Sunday, March 12, 2006

Horrific Scenes Of Brutality And Degradation

I once was sceptical about all the allegations of torture and abuse of detainees at Guantanamo Bay, but this latest report from the Washington Post has overcome my incredulity.

The U.S. government must do everything in its power to stop these atrocities and bring the perpetrators to justice:

Female interrogators repeatedly used sexually suggestive tactics to try to humiliate and pry information from devout Muslim men held at the U.S. military prison at Guantanamo Bay, Cuba, according to a military investigation not yet public and newly declassified accounts from detainees.

The prisoners have told their lawyers, who compiled the accounts, that female interrogators regularly violated Muslim taboos about sex and contact with women. The women rubbed their bodies against the men, wore skimpy clothes in front of them, made sexually explicit remarks and touched them provocatively, at least eight detainees said in documents or through their attorneys.


It gets worse. Much worse:

The military investigation of U.S. detention and interrogation practices worldwide, led by Vice Adm. Albert T. Church III, confirmed one case in which an Army interrogator took off her uniform top and paraded around in a tight T-shirt to make a Guantanamo detainee uncomfortable, and other cases in which interrogators touched the detainees suggestively, the senior Pentagon official said.


Is there no end to this inhumane and barbaric treatment?

German detainee Murat Kurnaz told his lawyer that three women in lacy bras and panties strutted into the interrogation room where he was sitting in chains. They cooed about how attractive he was and suggested "they could have some fun," he said.

When Kurnaz averted his eyes, he said, one woman sat on his lap, another rubbed her breasts against his back and massaged his chest and a third squatted near his crotch. He head-butted the woman behind him, he said, knocking her off him. All three ran out and a team of soldiers stormed in and beat him, he said.


Such depravity, unprecedented in the history of civilized warfare!

Yasein Esmail, a Yemeni detainee, said he had been interrogated more than 100 times since being "kidnapped" in a marketplace in Kabul, Afghanistan, and brought to Guantanamo Bay. He recounted to his lawyer that when he refused to talk in one interview, a female soldier entered wearing a tight T-shirt.

"Why aren't you married?" she reportedly asked Esmail. "You are a young man and have needs. What do you like?"

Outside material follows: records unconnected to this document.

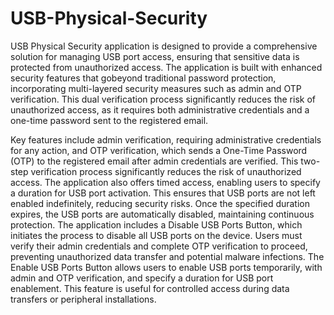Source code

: # USB-Physical-Security
USB Physical Security application is designed to provide a comprehensive solution for managing USB port access, ensuring that sensitive data is protected from 
unauthorized access. The application is built with enhanced security features that gobeyond traditional password protection, incorporating multi-layered security measures 
such as admin and OTP verification. This dual verification process significantly reduces the risk of unauthorized access, as it requires both administrative credentials 
and a one-time password sent to the registered email.

Key features include admin verification, requiring administrative credentials for any action, and OTP verification, which sends a One-Time Password (OTP) to the registered email after admin credentials are verified. This two-step verification process significantly reduces the risk of unauthorized access. The application also offers timed access, 
enabling users to specify a duration for USB port activation. This ensures that USB ports are not left enabled indefinitely, reducing security risks. Once the specified 
duration expires, the USB ports are automatically disabled, maintaining continuous protection. 
The application includes a Disable USB Ports Button, which initiates the process to disable all USB ports on the device. Users must verify their admin credentials and 
complete OTP verification to proceed, preventing unauthorized data transfer and potential malware infections. The Enable USB Ports Button allows users to enable 
USB ports temporarily, with admin and OTP verification, and specify a duration for USB port enablement. This feature is useful for controlled access during data transfers 
or peripheral installations.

Esmail said "she bent down with her breasts on the table and her legs almost touching" him. "Are you going to talk," she asked, "or are we going to do this for six hours?"


Six hours? Even the strongest man could not but break down under the pressure of such unrelenting torture after six minutes!

There are far more humane methods of persuasion which do not degrade their subjects' pride and human dignity, such as beating, whipping and electric shock, as practiced by progressive nations as pre-invasion Iraq, China, North Korea and Iran, and which the United States would have done well to emulate, instead of engaging in these unspeakable cruelties.

Such practices are a reproach to a civilized nation.

4 comments:

A Dog Named Kyoto said...

Egads! The depravity of it all. No wonder they call it "Club Gitmo".

Where do I sign up?

Danté said...

My God, is Gitmo a detention facility or a strip club?
I can see why fighting the Americans has such a lure for young arabic men: american women giving them free lapdances - and this is interrogation?

Oh man what a crazy world.

Anonymous said...

Murat Kurnaz's story sounds like the first three words could have been "Dear Penthouse Letters..."

Anonymous said...

Say, if it were men doing this to female prisoners, would it be funny and cute?